Sunday, 25 August 2019

Wintergarden visit

The Auckland Domain Wintergarden was looking candy-coloured on Sunday when I dragged Mum along for a gardening stroll. The Te Atatu Floral Circle had suggested a field trip, but there weren't many keen to venture outdoors this weekend. So I thought, well, I have the car and I will travel.

There were delphiniums, cineraria, lachenalia in baskets, cyclamen, violets, and garish tulips. It was blue, red, purple, yellow, orange and green. Yep the whole rainbow. Auckland Wintergardeners you've done us proud. In the tropical house, there was my favourite Chenille Plant with the furry red catkins, the chocolate cacao plant, the pitcher plants, the giant heliconia, ginger and banana, psychedelic coleus, snaky snake plants, and eyepopping hypoestes. And it was nice and warm.
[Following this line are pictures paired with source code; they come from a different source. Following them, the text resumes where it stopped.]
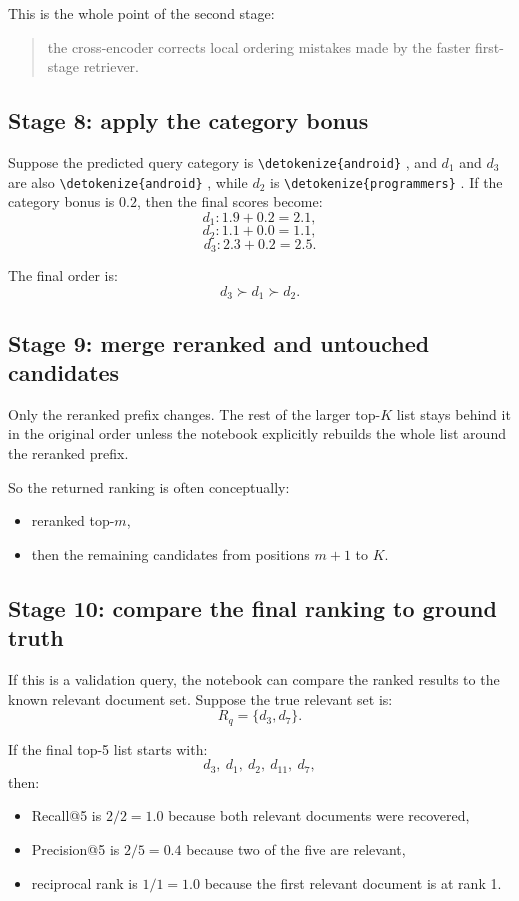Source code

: \documentclass[10pt]{article}
\DeclareRobustCommand{\code}[1]{%
  \ifmmode
    \text{\nolinkurl{\detokenize{#1}}}%
  \else
    \nolinkurl{\detokenize{#1}}%
  \fi
}
\begin{document}
This is the whole point of the second stage:
\begin{quote}
the cross-encoder corrects local ordering mistakes made by the faster first-stage retriever.
\end{quote}

\subsection*{Stage 8: apply the category bonus}

Suppose the predicted query category is \code{android}, and \(d_1\) and \(d_3\) are also \code{android}, while \(d_2\) is \code{programmers}. If the category bonus is \(0.2\), then the final scores become:
\[
d_1: 1.9 + 0.2 = 2.1,
\]
\[
d_2: 1.1 + 0.0 = 1.1,
\]
\[
d_3: 2.3 + 0.2 = 2.5.
\]

The final order is:
\[
d_3 \succ d_1 \succ d_2.
\]

\subsection*{Stage 9: merge reranked and untouched candidates}

Only the reranked prefix changes. The rest of the larger top-\(K\) list stays behind it in the original order unless the notebook explicitly rebuilds the whole list around the reranked prefix.

So the returned ranking is often conceptually:
\begin{itemize}
    \item reranked top-\(m\),
    \item then the remaining candidates from positions \(m+1\) to \(K\).
\end{itemize}

\subsection*{Stage 10: compare the final ranking to ground truth}

If this is a validation query, the notebook can compare the ranked results to the known relevant document set. Suppose the true relevant set is:
\[
R_q = \{d_3, d_7\}.
\]

If the final top-5 list starts with:
\[
d_3,\ d_1,\ d_2,\ d_{11},\ d_7,
\]
then:
\begin{itemize}
    \item Recall@5 is \(2/2=1.0\) because both relevant documents were recovered,
    \item Precision@5 is \(2/5=0.4\) because two of the five are relevant,
    \item reciprocal rank is \(1/1=1.0\) because the first relevant document is at rank 1.
\end{itemize}
\end{document}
I thought I saw some chairs set out for a wedding ceremony, but no sign of bride or groom.

We ordered hot chocolates at the kiosk, while sparrows flew in and out. Then we made the trek up to the Auckland Musuem. Unfortunately, the Musuem wasn't so exciting or wondrous, or maybe I'm a bit jaded? They had an exhibit on bags called Carried Away, and not being a fan of bags I wasn't so impressed. There were handbags and shopping bags, I guess some people would be absolutely fascinating but to me it was very boring. They had also taken away the vintage Auckland street display and the old childhood toys, which is the highlight of the museum in my opinion and hidden it away in some other part not open to the public.
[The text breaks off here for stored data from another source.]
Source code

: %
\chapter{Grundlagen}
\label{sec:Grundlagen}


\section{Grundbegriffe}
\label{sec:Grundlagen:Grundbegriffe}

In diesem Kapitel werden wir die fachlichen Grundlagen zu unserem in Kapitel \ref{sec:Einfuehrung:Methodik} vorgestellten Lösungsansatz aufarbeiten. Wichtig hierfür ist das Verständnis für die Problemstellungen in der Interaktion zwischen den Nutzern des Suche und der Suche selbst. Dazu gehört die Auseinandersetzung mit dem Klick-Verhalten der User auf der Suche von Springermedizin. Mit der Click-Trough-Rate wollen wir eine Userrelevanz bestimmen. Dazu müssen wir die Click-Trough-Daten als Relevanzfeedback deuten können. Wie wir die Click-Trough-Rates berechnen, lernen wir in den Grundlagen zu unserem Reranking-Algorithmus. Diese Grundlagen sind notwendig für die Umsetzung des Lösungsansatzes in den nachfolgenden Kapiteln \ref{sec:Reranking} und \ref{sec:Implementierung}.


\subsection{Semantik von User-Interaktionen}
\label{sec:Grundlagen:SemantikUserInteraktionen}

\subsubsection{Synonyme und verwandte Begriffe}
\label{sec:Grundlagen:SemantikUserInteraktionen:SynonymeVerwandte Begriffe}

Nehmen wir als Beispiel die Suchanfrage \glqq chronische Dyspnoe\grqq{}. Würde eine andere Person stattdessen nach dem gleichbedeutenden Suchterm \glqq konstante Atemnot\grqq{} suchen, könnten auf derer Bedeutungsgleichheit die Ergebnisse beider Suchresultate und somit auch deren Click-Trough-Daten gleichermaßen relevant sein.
I don't remember much else having seen dried up skeletons and stuffed animals and rocks all before with Darwinist type pronouncements of how millions of years old they were. Now I reckon if they actually had some living plants in the Auckland Museum it wouldn't be so exhausting visiting.  Why not a few indoor plants, and you could even say they were millions of years old if you wanted to, why because they tell white lies about the age of everything else. But thing is, they wouldn't be consigned to history because these plants are still ALIVE and you could even attach little labels next to them and say for example, PONGA FERN.  Cyathea Medullaris. First discovered in 1842. But actually about a million or so years old. Around at the time of the Moa. Named after so and so. Native to NZ. Still alive today in our Musuem. A toanga and symbol of our nation.

Just an idea.

After having strolled about and of course looking in the museum gift shop (bought a Maori dictionary as I need to learn more rongoa names) we left the Museum and the parking lot for greener pastures.
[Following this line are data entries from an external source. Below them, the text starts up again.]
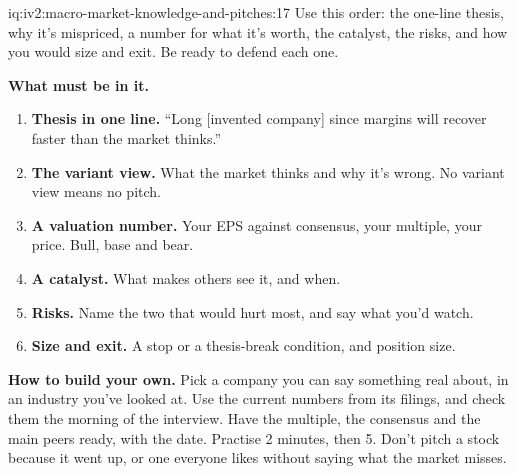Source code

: \begin{solution}{iq:iv2:macro-market-knowledge-and-pitches:17}
Use this order: the one-line thesis, why it's mispriced, a number for what it's worth, the catalyst, the risks, and how you would size and exit. Be ready to defend each one.

\textbf{What must be in it.}
\begin{enumerate}
\item \textbf{Thesis in one line.} ``Long [invented company] since margins will recover faster than the market thinks.''
\item \textbf{The variant view.} What the market thinks and why it's wrong. No variant view means no pitch.
\item \textbf{A valuation number.} Your EPS against consensus, your multiple, your price. Bull, base and bear.
\item \textbf{A catalyst.} What makes others see it, and when.
\item \textbf{Risks.} Name the two that would hurt most, and say what you'd watch.
\item \textbf{Size and exit.} A stop or a thesis-break condition, and position size.
\end{enumerate}

\textbf{How to build your own.} Pick a company you can say something real about, in an industry you've looked at. Use the current numbers from its filings, and check them the morning of the interview. Have the multiple, the consensus and the main peers ready, with the date. Practise 2 minutes, then 5. Don't pitch a stock because it went up, or one everyone likes without saying what the market misses.

\end{solution}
Today I did about half an hour of gardening which involved shifting and separating some plants, more rearranging. Frangipani and hibiscus have swapped places. Fig tree is now by the steps. Nerines are now in a pot. Aloes are separated, and succulents, and nasturtium. I'd weeded the new winter cabage bed in preparation for spring. And Mum had removed all the mugwort from one bed, which I'd seeded with left over green manure mix. This time, all the mustard and lupins are sprouting, so why does the packet say to sow in autumn when the lupins don't sprout? I reckon I've been a bit gypped to buy the green manure mix that doesn't germinate half the time when it says to sow it.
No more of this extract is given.